Mixing categorial and continuous data in Naive Bayes classifier using scikit-learn

小开

最佳答案

You have at least two options:

Transform all your data into a categorical representation by computing percentiles for each continuous variables and then binning the continuous variables using the percentiles as bin boundaries. For instance for the height of a person create the following bins: "very small", "small", "regular", "big", "very big" ensuring that each bin contains approximately 20% of the population of your training set. We don't have any utility to perform this automatically in scikit-learn but it should not be too complicated to do it yourself. Then fit a unique multinomial NB on those categorical representation of your data.
Independently fit a gaussian NB model on the continuous part of the data and a multinomial NB model on the categorical part. Then transform all the dataset by taking the class assignment probabilities (with predict_proba method) as new features: np.hstack((multinomial_probas, gaussian_probas)) and then refit a new model (e.g. a new gaussian NB) on the new features.

小开

The simple answer: multiply result!! it's the same.

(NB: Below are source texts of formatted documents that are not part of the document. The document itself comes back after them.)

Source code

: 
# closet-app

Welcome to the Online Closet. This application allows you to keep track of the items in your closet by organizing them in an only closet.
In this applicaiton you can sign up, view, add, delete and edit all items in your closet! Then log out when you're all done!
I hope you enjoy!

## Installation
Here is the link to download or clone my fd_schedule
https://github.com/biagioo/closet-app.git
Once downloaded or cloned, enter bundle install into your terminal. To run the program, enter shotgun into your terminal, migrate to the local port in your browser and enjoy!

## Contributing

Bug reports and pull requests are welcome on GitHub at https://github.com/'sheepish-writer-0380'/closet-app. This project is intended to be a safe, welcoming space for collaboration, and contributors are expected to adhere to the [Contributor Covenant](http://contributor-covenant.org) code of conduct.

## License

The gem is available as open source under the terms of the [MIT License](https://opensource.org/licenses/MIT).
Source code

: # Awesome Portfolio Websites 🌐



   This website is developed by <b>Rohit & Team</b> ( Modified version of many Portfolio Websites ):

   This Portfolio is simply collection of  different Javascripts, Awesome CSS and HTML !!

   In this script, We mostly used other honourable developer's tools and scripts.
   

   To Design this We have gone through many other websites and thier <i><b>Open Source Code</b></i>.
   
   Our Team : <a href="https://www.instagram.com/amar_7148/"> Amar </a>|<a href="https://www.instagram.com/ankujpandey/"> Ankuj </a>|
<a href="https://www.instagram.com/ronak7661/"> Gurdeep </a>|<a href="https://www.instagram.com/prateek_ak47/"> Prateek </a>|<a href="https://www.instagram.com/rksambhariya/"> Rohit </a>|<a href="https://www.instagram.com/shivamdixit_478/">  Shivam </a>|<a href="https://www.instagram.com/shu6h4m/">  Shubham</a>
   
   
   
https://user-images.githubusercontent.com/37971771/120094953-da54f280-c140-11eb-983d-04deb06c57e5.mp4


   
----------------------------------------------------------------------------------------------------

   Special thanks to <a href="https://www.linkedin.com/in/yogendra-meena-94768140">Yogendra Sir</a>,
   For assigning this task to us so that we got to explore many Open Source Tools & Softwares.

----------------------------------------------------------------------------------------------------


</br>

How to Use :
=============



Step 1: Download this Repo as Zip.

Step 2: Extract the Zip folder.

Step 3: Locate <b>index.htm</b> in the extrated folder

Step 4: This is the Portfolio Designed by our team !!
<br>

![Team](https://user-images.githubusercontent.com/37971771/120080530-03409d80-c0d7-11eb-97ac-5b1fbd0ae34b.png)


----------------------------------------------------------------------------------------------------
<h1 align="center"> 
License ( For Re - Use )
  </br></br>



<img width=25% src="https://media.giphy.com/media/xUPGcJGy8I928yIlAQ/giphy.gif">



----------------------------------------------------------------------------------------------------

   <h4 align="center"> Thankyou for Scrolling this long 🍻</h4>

Naive Bayes based on applying Bayes’ theorem with the “naive” assumption of independence between every pair of features - meaning you calculate the Bayes probability dependent on a specific feature without holding the others - which means that the algorithm multiply each probability from one feature with the probability from the second feature (and we totally ignore the denominator - since it is just a normalizer).

so the right answer is:

calculate the probability from the categorical variables.
calculate the probability from the continuous variables.
multiply 1. and 2.

小开

Hope I'm not too late. I recently wrote a library called Mixed Naive Bayes, written in NumPy. It can assume a mix of Gaussian and categorical (multinoulli) distributions on the training data features.

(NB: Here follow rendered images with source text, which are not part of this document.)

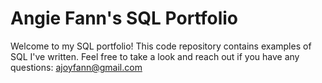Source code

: # Angie Fann's SQL Portfolio

Welcome to my SQL portfolio!  This code repository contains examples of SQL I've written.  Feel free to take a look and reach out if you have any questions:
ajoyfann@gmail.com
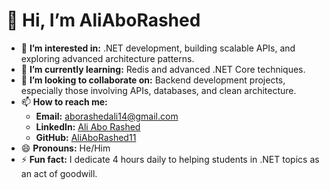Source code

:
# 👋 Hi, I’m AliAboRashed  

- 👀 **I’m interested in:** .NET development, building scalable APIs, and exploring advanced architecture patterns.  
- 🌱 **I’m currently learning:** Redis and advanced .NET Core techniques.  
- 💞️ **I’m looking to collaborate on:** Backend development projects, especially those involving APIs, databases, and clean architecture.  
- 📫 **How to reach me:**  
  - **Email:** [aborashedali14@gmail.com](mailto:aliaborashed31@gmail.com)  
  - **LinkedIn:** [Ali Abo Rashed](https://www.linkedin.com/in/ali-abo-rashed)  
  - **GitHub:** [AliAboRashed11](https://github.com/AliAboRashed11)  
- 😄 **Pronouns:** He/Him  
- ⚡ **Fun fact:** I dedicate 4 hours daily to helping students in .NET topics as an act of goodwill.  

<!---
AliAboRashed11/AliAboRashed11 is a ✨ special ✨ repository because its `README.md` (this file) appears on your GitHub profile.
You can click the Preview link to take a look at your changes.
--->
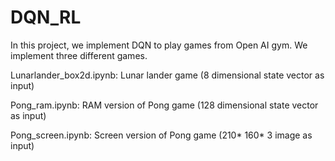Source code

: # DQN_RL
In this project, we implement DQN to play games from Open AI gym. We implement three different games. 

Lunarlander_box2d.ipynb: Lunar lander game (8 dimensional state vector as input)

Pong_ram.ipynb: RAM version of Pong game (128 dimensional state vector as input)

Pong_screen.ipynb: Screen version of Pong game (210* 160* 3 image as input)
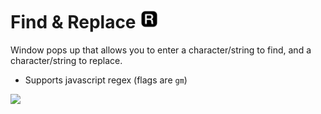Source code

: # Find & Replace <img src="icon.png" alt="image" width="30"/>

Window pops up that allows you to enter a character/string to find, and a character/string to replace.

- Supports javascript regex (flags are `gm`)

<img width="400px" src="https://i.imgur.com/qFUnsRx.png">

https://github.com/remykarem/mixed-naive-bayes

The library is written such that the APIs are similar to scikit-learn's.

In the example below, let's assume that the first 2 features are from a categorical distribution and the last 2 are Gaussian. In the fit() method, just specify categorical_features=[0,1], indicating that Columns 0 and 1 are to follow categorical distribution.

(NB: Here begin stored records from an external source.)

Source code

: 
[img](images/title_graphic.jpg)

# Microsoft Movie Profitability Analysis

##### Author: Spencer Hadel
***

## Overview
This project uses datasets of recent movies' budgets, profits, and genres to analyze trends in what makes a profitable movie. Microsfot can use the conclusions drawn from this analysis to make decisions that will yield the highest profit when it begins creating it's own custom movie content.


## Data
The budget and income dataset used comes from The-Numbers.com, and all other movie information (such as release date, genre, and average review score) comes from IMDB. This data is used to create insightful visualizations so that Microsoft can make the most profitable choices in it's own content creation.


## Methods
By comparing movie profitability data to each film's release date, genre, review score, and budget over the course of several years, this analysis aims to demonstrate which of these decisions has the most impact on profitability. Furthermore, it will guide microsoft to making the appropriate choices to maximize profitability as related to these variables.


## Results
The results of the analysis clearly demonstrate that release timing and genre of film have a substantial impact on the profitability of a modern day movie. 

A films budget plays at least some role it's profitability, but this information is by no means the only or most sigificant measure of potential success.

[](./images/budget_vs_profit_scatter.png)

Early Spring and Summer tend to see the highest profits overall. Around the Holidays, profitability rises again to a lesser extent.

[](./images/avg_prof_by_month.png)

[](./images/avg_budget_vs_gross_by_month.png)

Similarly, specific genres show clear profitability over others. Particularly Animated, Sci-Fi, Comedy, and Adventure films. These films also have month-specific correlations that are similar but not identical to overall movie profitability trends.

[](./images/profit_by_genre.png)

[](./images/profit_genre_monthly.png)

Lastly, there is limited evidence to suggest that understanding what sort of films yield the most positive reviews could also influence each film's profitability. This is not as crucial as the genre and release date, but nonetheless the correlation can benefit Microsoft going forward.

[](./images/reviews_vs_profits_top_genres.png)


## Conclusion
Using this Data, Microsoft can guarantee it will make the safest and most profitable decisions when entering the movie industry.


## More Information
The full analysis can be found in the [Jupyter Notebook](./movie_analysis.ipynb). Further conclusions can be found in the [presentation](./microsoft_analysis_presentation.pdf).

from mixed_naive_bayes import MixedNB
X = [[0, 0, 180.9, 75.0],
[1, 1, 165.2, 61.5],
[2, 1, 166.3, 60.3],
[1, 1, 173.0, 68.2],
[0, 2, 178.4, 71.0]]
y = [0, 0, 1, 1, 0]
clf = MixedNB(categorical_features=[0,1])
clf.fit(X,y)
clf.predict(X)

Pip installable via pip install mixed-naive-bayes. More information on the usage in the README.md file. Pull requests are greatly appreciated :)

小开

@Yaron's approach needs an extra step (4. below):

Calculate the probability from the categorical variables.
Calculate the probability from the continuous variables.
Multiply 1. and 2. AND
Divide 3. by the sum of the product of 1. and 2. EDIT: What I actually mean is that the denominator should be (probability of the event given the hypotnesis is yes) + (probability of evidence given the hypotnesis is no) (asuming a binary problem, without loss of generality). Thus, the probabilities of the hypotheses (yes or no) given the evidence would sum to 1.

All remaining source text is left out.